(Source texts of formatted documents)
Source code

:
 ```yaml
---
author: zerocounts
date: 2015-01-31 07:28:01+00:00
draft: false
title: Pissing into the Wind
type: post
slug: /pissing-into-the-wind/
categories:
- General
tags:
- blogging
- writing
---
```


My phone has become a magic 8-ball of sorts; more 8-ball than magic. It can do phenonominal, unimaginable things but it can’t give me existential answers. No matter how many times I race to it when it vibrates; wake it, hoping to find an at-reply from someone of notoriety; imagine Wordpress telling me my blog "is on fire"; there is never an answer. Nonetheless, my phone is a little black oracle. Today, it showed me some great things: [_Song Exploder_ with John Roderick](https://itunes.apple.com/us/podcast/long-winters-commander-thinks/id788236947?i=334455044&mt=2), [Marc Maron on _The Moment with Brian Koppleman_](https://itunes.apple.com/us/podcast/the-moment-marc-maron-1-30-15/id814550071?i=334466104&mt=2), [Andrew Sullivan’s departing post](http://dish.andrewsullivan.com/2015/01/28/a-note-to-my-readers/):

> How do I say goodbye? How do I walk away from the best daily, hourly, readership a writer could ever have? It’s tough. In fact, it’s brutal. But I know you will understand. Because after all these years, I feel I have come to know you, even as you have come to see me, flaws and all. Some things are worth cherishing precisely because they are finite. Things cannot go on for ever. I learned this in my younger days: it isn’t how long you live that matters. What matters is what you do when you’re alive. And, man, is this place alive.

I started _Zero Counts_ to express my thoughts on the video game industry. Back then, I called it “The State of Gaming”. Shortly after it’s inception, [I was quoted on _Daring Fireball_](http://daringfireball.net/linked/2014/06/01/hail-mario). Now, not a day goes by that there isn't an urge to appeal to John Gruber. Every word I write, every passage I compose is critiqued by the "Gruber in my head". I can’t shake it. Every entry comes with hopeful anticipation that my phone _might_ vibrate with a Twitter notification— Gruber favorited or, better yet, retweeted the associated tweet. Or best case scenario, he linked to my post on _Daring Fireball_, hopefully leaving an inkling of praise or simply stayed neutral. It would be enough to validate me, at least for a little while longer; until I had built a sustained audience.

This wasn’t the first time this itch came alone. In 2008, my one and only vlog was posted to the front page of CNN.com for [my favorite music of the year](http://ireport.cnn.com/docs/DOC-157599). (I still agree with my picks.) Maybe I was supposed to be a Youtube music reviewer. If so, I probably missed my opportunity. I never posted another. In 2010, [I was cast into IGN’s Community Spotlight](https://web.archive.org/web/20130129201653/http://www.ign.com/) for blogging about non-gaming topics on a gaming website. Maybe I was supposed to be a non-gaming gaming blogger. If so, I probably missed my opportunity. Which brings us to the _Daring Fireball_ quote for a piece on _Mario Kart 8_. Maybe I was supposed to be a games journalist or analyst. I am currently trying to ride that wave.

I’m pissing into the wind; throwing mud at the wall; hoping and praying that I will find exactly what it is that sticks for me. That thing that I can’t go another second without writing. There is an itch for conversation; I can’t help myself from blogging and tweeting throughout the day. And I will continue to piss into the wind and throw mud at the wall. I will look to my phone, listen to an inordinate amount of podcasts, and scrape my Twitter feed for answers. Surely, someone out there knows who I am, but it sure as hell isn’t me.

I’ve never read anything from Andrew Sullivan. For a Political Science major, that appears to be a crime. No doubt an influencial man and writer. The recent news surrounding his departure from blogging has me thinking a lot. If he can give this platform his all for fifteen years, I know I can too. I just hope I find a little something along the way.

> [Required action]: From the entries, copy every line in which the word "phone" occurs.

> [Expected answer]:
My phone has become a magic 8-ball of sorts; more 8-ball than magic. It can do phenonominal, unimaginable things but it can’t give me existential answers. No matter how many times I race to it when it vibrates; wake it, hoping to find an at-reply from someone of notoriety; imagine Wordpress telling me my blog "is on fire"; there is never an answer. Nonetheless, my phone is a little black oracle. Today, it showed me some great things: [_Song Exploder_ with John Roderick](https://itunes.apple.com/us/podcast/long-winters-commander-thinks/id788236947?i=334455044&mt=2), [Marc Maron on _The Moment with Brian Koppleman_](https://itunes.apple.com/us/podcast/the-moment-marc-maron-1-30-15/id814550071?i=334466104&mt=2), [Andrew Sullivan’s departing post](http://dish.andrewsullivan.com/2015/01/28/a-note-to-my-readers/):
I started _Zero Counts_ to express my thoughts on the video game industry. Back then, I called it “The State of Gaming”. Shortly after it’s inception, [I was quoted on _Daring Fireball_](http://daringfireball.net/linked/2014/06/01/hail-mario). Now, not a day goes by that there isn't an urge to appeal to John Gruber. Every word I write, every passage I compose is critiqued by the "Gruber in my head". I can’t shake it. Every entry comes with hopeful anticipation that my phone _might_ vibrate with a Twitter notification— Gruber favorited or, better yet, retweeted the associated tweet. Or best case scenario, he linked to my post on _Daring Fireball_, hopefully leaving an inkling of praise or simply stayed neutral. It would be enough to validate me, at least for a little while longer; until I had built a sustained audience.
I’m pissing into the wind; throwing mud at the wall; hoping and praying that I will find exactly what it is that sticks for me. That thing that I can’t go another second without writing. There is an itch for conversation; I can’t help myself from blogging and tweeting throughout the day. And I will continue to piss into the wind and throw mud at the wall. I will look to my phone, listen to an inordinate amount of podcasts, and scrape my Twitter feed for answers. Surely, someone out there knows who I am, but it sure as hell isn’t me.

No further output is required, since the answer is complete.